Serving a Dialogic Stance?: A Big Picture Look across Oracy Repertoire During Whole Group Instruction

Submitted by: MAUREEN BOYD
Abstract: The principles of dialogic teaching and learning - jointly undertaken inquiries, open exchange of ideas, engagement with multiple voices and perspectives, and respectful classroom practices that cultivate student access and agency - cannot be enacted through a single talk move or literacy event (Alexander, 2008; Burbules, 2003). Rather, they necessarily involve a repertoire of talk purposes and practices that foster dialogic relations and serve a dialogic instructional stance (Author1, 2016). When teachers adopt a dialogic stance they frame and plan material and respond to student cues in response-able ways that work together to support individual and group meaning-making. Response-able talk practices are contingent on previous contributions, animate student ideas, and result in chains of exploratory student talk (Author 1, 2016).

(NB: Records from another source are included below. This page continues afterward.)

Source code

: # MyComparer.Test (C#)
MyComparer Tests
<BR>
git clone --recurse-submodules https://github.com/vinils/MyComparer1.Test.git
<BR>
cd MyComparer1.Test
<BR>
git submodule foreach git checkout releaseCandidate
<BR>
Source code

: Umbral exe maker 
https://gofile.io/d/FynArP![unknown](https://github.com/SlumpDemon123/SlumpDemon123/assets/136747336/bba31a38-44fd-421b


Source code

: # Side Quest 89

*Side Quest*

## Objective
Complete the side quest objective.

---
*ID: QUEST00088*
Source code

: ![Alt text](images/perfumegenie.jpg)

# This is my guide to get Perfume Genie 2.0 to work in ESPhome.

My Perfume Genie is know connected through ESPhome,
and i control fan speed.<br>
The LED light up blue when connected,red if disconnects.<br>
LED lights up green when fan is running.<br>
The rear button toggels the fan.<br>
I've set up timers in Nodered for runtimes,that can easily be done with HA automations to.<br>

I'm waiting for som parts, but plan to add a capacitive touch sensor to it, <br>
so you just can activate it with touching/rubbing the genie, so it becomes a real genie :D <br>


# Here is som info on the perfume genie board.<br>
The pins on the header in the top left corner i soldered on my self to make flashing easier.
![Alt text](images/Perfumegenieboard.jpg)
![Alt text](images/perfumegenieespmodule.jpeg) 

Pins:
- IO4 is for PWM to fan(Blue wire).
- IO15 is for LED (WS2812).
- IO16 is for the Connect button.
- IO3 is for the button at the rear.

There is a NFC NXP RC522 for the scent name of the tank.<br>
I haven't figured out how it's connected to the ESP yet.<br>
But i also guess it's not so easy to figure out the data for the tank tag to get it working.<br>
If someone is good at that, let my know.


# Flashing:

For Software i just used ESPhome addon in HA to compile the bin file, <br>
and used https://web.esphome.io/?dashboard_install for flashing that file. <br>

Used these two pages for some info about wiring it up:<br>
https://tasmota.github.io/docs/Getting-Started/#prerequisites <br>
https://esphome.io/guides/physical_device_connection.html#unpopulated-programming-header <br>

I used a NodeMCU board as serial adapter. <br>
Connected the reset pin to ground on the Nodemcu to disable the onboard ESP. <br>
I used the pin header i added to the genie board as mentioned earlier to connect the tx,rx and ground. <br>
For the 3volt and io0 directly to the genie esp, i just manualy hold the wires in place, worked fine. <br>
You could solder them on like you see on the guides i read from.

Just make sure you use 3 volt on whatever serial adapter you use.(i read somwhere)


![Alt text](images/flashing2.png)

In this session, we consider dialogic relations of classroom talk across time and across repertoire. Data are part of a two-year case study in a second grade urban classroom in a rust-belt city in the US. Participants are 23 seven-year-old students who come from diverse ethnic and socio-economic backgrounds, and an experienced teacher with a masters in education. Focal data are 14 writing workshop minilessons comprising an instructional unit on fairytales/folklore enacted towards the end of the school year. Minilessons represent dialogue as instruction, arguably the instructional genre least associated with DT&L as the teacher purposefully employs talk toward “a definite end” (Burbules, 1993). We conduct a sociocultural discourse analysis (Mercer, 2008) of talk within and across the 14 minilessons. Our findings explicate and provide exemplification for:
-Varied questioning and uptake moves serving different purposes
-How this teacher uses concrete contingent questioning to animate and develop student ideas, and harness and cultivate student engagement and buy-in.
-Ways shared reading content and curricular goals cultivated different perspective-taking and openness to different ways of thinking.
-Discourse conditions where these second graders could respectfully disagree and defend their viewpoints.

Importantly, our study challenges local interactional patterns alone as markers of dialogic teaching and learning. Rather we look within and across minilessons at how 1)talk functions, 2)instructional purposes, and 3)scope of what is said, work together to promote dialogic relations that serve a dialogic instructional stance and support student learning.

References
Alexander, R. J. (2008). Towards dialogic teaching: Rethinking classroom talk (4th ed.). York, UK: Dialogos.
Author 1 (2016).
Burbules, N. C. (1993). Dialogue in teaching: Theory and practice. NY: Teachers College Press.
Mercer, N. (2008). The seeds of time: Why classroom dialogue needs a temporal analysis. Journal of the Learning Sciences, 17(1), 33-59.